Today, I would encourage you to choose to rejoice in what God has given you, even if it seems like a “waste.” View yourself as His servant and the menial tasks before you as heaven-sent opportunities to serve. Give your plans, wishes, and future to God in simple trust and resolve to live today as a servant.

Story: Something Exciting

Alyssa looked around her in awe. Just the other day she had been a homeless girl, living off the streets and begging for each meal. Today she was a princess, living in the palace and surrounded by finery that dazzled her eyes.

Was it all just a dream? No, it couldn’t be just a dream, for in her pocket Alyssa carried a copy of the adoption papers, sealed with the King’s very own signet ring. It was true. The King had adopted her!

Alyssa’s first few days at the palace were simply indescribable. She couldn’t think of anything else except the King and His incredible love. The knowledge that she was a princess brought a smile to her face, and caused her little feet to patter about her days with joy.

When people said nasty things to her (which many of the courtiers did), she simply smiled at them. What did it matter what they thought? The King loved her. When she had to do tasks she didn’t like, she did them with a cheerful heart. After all, she was a child of the King!

Alyssa had one driving passion—to learn everything she could about her new Father, the King. In her eagerness, she managed to learn from everyone, even the grumpy butler and the disgruntled chef. What some people would have viewed as annoyances or mere chores, she viewed as opportunities.

When the maid quit unexpectedly, Alyssa, instead of feeling upset with the maid, thought to herself, “What a wonderful opportunity to do something little for my Father’s people!” She eagerly offered to dust the parlor. As she ran her dust rag over every object in the room, she let the objects themselves teach her about her Father. The little porcelain lamb reminded her of her father’s gentle, shepherd-like care, while the ornate clock reminded her of something she had read somewhere about how the King made all things beautiful in His time.

“Oh, Myra,” Alyssa remarked that evening to her governess. “It seems there’s always something exciting happening here!”

Myra smiled at her little charge. “Oh really? What’s happened today?”

Alyssa smiled. “Why, I got to dust the parlor today! And the maid let me mop the floor. Just think—I had the privilege of helping out in the King’s kitchen! And while I worked, the cook told me stories of the King’s kindness and love. What could be more exciting?”

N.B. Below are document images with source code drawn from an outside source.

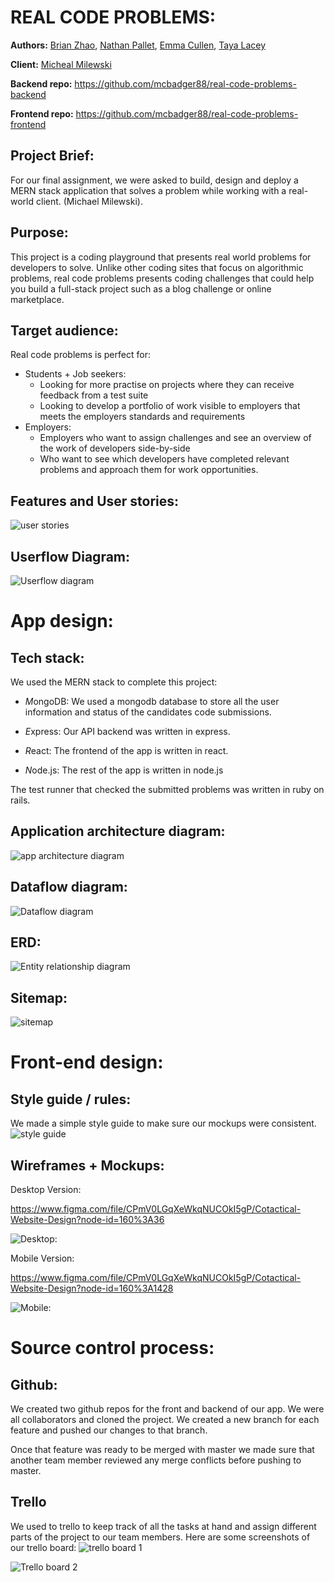 # REAL CODE PROBLEMS:

**Authors:**
[Brian Zhao](https://github.com/jian10au),
[Nathan Pallet](https://github.com/Farts-Jousta),
[Emma Cullen](https://github.com/mcbadger88),
[Taya Lacey](https://github.com/tayaaaa)

**Client:**
[Micheal Milewski](https://github.com/saramic)
 
**Backend repo:** https://github.com/mcbadger88/real-code-problems-backend

**Frontend repo:** https://github.com/mcbadger88/real-code-problems-frontend


**Project Brief:**
-
For our final assignment, we were asked to build, design and deploy a MERN stack application that solves a problem while working with a real-world client. (Michael Milewski). 

**Purpose:**
-
This project is a coding playground that presents real world problems for developers to solve. Unlike other coding sites that focus on algorithmic problems, real code problems presents coding challenges that could help you build a full-stack project such as a blog challenge or online marketplace.

**Target audience:**
-
Real code problems is perfect for:

- Students + Job seekers:
    - Looking for more practise on projects where they can receive feedback from a test suite
    - Looking to develop a portfolio of work visible to employers that meets the employers standards and requirements
- Employers:
    - Employers who want to assign challenges and see an overview of the work of developers side-by-side
    - Who want to see which developers have completed relevant problems and approach them for work opportunities.

**Features and User stories:**
-
![user stories](/resources/readme/user-stories.png "User stories")

**Userflow Diagram:**
-
![Userflow diagram](/resources/readme/userflow-diagram.png "Userflow diagram")

# App design:

**Tech stack:**
-
We used the MERN stack to complete this project:

- *M*ongoDB: We used a mongodb database to store all the user information and status of the candidates code submissions.

- *E*xpress: Our API backend was written in express. 
- *R*eact: The frontend of the app is written in react.
- *N*ode.js: The rest of the app is written in node.js

The test runner that checked the submitted problems was written in ruby on rails.

**Application architecture diagram:**
-
![app architecture diagram](/resources/readme/app-architecture.png "app architecture diagram")

**Dataflow diagram:**
-
![Dataflow diagram](/resources/readme/dataflow-diagram.png "Dataflow diagram")

**ERD:**
-
![Entity relationship diagram](/resources/readme/erd-diagram.png "Mockup: Candidate dashboard")

**Sitemap:**
-
![sitemap](/resources/readme/sitemap.png "sitemap")

# Front-end design:

**Style guide / rules:**
-
We made a simple style guide to make sure our mockups were consistent.
![style guide](/resources/readme/style-guide.png "style guide")

**Wireframes + Mockups:**
-

Desktop Version: 

https://www.figma.com/file/CPmV0LGqXeWkqNUCOkI5gP/Cotactical-Website-Design?node-id=160%3A36

![Desktop:](/resources/readme/pc-wireframe-mockup.png "wireframe")

Mobile Version:

https://www.figma.com/file/CPmV0LGqXeWkqNUCOkI5gP/Cotactical-Website-Design?node-id=160%3A1428

![Mobile:](/resources/readme/mobile-wireframe-mockup.png "wireframe")



<!-- Candidate dashboard:
![Wireframe: Candidate dashboard](/resources/readme/wf-can-dash.png "wireframe: Candidate dashboard")
![Mockup: Candidate dashboard](/resources/readme/mu-can-dash.png "Mockup: Candidate dashboard")


Browse all challenges:
![Wireframe: Browse all challenges](/resources/readme/wf-browse-challs.png "wireframe: browse all challenges")
![Mockup: Browse all challenges](/resources/readme/mu-browse-challs.png "Mockup: browse all challenges")

Show individual challenge:
![Wireframe: show individual challenge](/resources/readme/wf-show-chall.png "wireframe: show individual challenge")
![Mockup: show individual challenge](/resources/readme/mu-show-chall.png "Mockup: show individual challenge")

Landing page:
![Mobile: Landing page](/resources/readme/mu-landing-mobile.png "Mobile: Landing page")
![Desktop: Landing page](/resources/readme/mu-landing-desktop.png "Desktop: Landing page")

Candidate Profile:
![Desktop mockup: show individual challenge](/resources/readme/mu-can-profile.png "Desktop mockup: candidate profile")
![Mobile mockup: show individual challenge](/resources/readme/mu-profile-mobile.png "Mobile mockup: candidate profile") -->

# Source control process:

**Github:**
-
We created two github repos for the front and backend of our app. We were all collaborators and cloned the project. We created a new branch for each feature and pushed our changes to that branch. 

Once that feature was ready to be merged with master we made sure that another team member reviewed any merge conflicts before pushing to master.

**Trello**
-
We used to trello to keep track of all the tasks at hand and assign different parts of the project to our team members. Here are some screenshots of our trello board:
![trello board 1](/resources/readme/trello-1.png "Trello board 1")

![Trello board 2](/resources/readme/trello-2.png "Trello board 2")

After only a few weeks at the palace, however, Alyssa’s attitude began to change. She ceased to delight in being the King’s daughter. While she still did everything she possibly could to serve Him, she didn’t do all her tasks with the same joy and delight. She began viewing things as mere chores that needed done. She no longer awoke each morning looking forward to another day in her Father’s house. Her feet no longer pattered everywhere with their old joy and eagerness.

One day Alyssa sank sullenly into one of the velvet backed chairs in her bedroom. She was feeling sorry for herself, and she couldn’t figure out why. She noticed her governess, Myra, standing near by. “Oh, Myra, if only something exciting would happen!”

Myra looked at Alyssa in surprise. Was this the same little girl that just a few weeks ago couldn’t contain her excitement? Her heart filled with compassion. How could she help Alyssa see the truth again? “Alyssa, something exciting is happening,” she said quietly.

“Whatever do you mean?” Alyssa asked, looking up in surprise.

Myra smiled. “Why, there’s the parlor to be dusted and the cook to be helped and…”

“But that’s not exciting!” Alyssa interrupted.

“Oh, but it was! Don’t you remember the joy you once had in every little task? My dear child, you don’t need something exciting to happen, you just need to start rejoicing in the King again and viewing everything as an opportunity.”

Alyssa looked at Myra in surprise. She was right! Her attitude, not her circumstances, needed changed. The King had given her everything she needed if she would but embrace it.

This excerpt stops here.